Activity: Output each record below exactly, leaving any picture out of the copy.

Stored data:
--- START ---
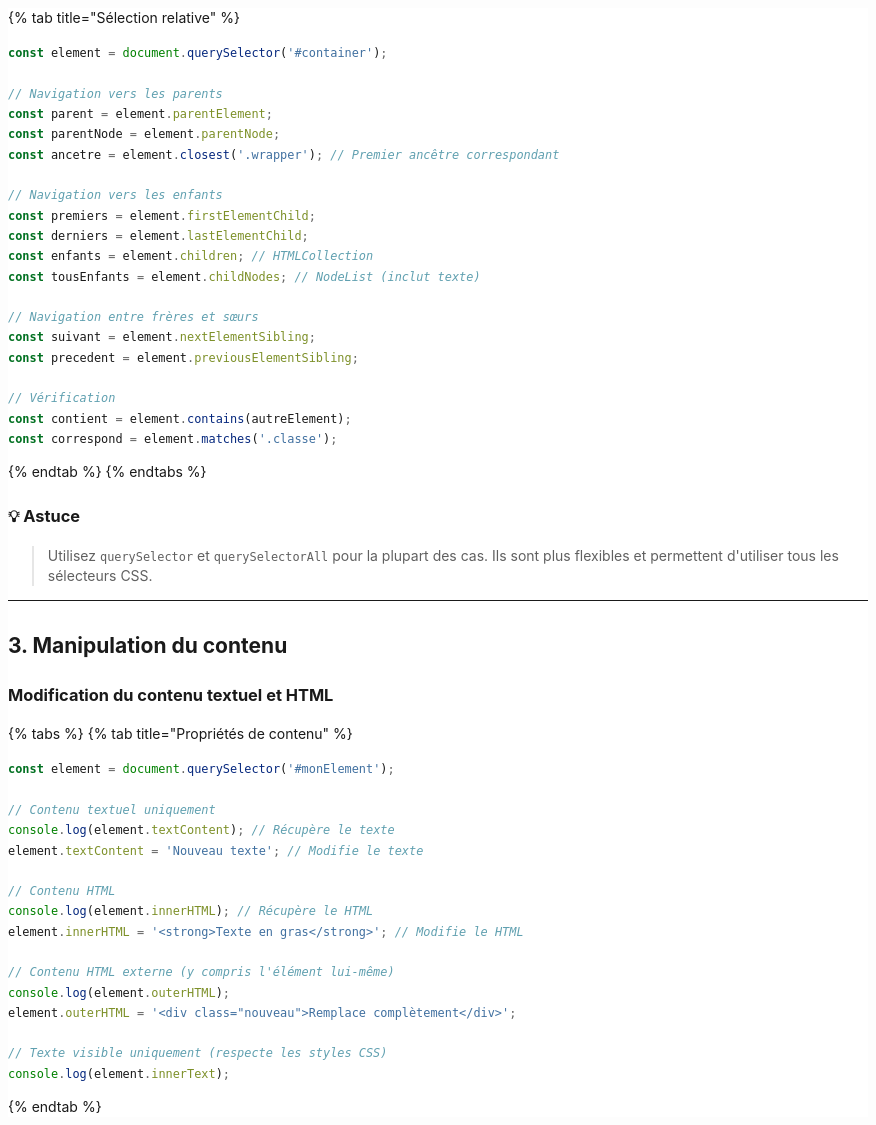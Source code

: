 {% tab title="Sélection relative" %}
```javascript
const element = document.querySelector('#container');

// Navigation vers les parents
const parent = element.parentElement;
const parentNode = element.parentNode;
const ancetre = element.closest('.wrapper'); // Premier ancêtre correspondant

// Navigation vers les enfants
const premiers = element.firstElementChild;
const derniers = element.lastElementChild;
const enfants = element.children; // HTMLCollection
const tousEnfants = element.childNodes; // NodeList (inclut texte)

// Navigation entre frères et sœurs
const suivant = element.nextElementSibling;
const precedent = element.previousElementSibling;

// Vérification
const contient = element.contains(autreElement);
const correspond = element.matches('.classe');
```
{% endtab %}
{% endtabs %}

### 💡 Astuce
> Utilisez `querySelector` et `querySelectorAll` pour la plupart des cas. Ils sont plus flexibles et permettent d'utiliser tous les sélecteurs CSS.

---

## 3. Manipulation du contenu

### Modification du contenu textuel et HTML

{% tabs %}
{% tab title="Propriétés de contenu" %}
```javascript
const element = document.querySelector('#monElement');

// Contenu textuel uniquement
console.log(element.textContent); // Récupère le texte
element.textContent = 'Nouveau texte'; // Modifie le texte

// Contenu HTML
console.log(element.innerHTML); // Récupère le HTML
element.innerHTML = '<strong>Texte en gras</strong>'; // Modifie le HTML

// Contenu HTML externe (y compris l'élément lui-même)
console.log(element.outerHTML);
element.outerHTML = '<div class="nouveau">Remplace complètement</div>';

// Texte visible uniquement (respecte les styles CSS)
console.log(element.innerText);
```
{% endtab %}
--- END ---
Written answer:
Source code

: {% tab title="Sélection relative" %}
```javascript
const element = document.querySelector('#container');

// Navigation vers les parents
const parent = element.parentElement;
const parentNode = element.parentNode;
const ancetre = element.closest('.wrapper'); // Premier ancêtre correspondant

// Navigation vers les enfants
const premiers = element.firstElementChild;
const derniers = element.lastElementChild;
const enfants = element.children; // HTMLCollection
const tousEnfants = element.childNodes; // NodeList (inclut texte)

// Navigation entre frères et sœurs
const suivant = element.nextElementSibling;
const precedent = element.previousElementSibling;

// Vérification
const contient = element.contains(autreElement);
const correspond = element.matches('.classe');
```
{% endtab %}
{% endtabs %}

### 💡 Astuce
> Utilisez `querySelector` et `querySelectorAll` pour la plupart des cas. Ils sont plus flexibles et permettent d'utiliser tous les sélecteurs CSS.

---

## 3. Manipulation du contenu

### Modification du contenu textuel et HTML

{% tabs %}
{% tab title="Propriétés de contenu" %}
```javascript
const element = document.querySelector('#monElement');

// Contenu textuel uniquement
console.log(element.textContent); // Récupère le texte
element.textContent = 'Nouveau texte'; // Modifie le texte

// Contenu HTML
console.log(element.innerHTML); // Récupère le HTML
element.innerHTML = '<strong>Texte en gras</strong>'; // Modifie le HTML

// Contenu HTML externe (y compris l'élément lui-même)
console.log(element.outerHTML);
element.outerHTML = '<div class="nouveau">Remplace complètement</div>';

// Texte visible uniquement (respecte les styles CSS)
console.log(element.innerText);
```
{% endtab %}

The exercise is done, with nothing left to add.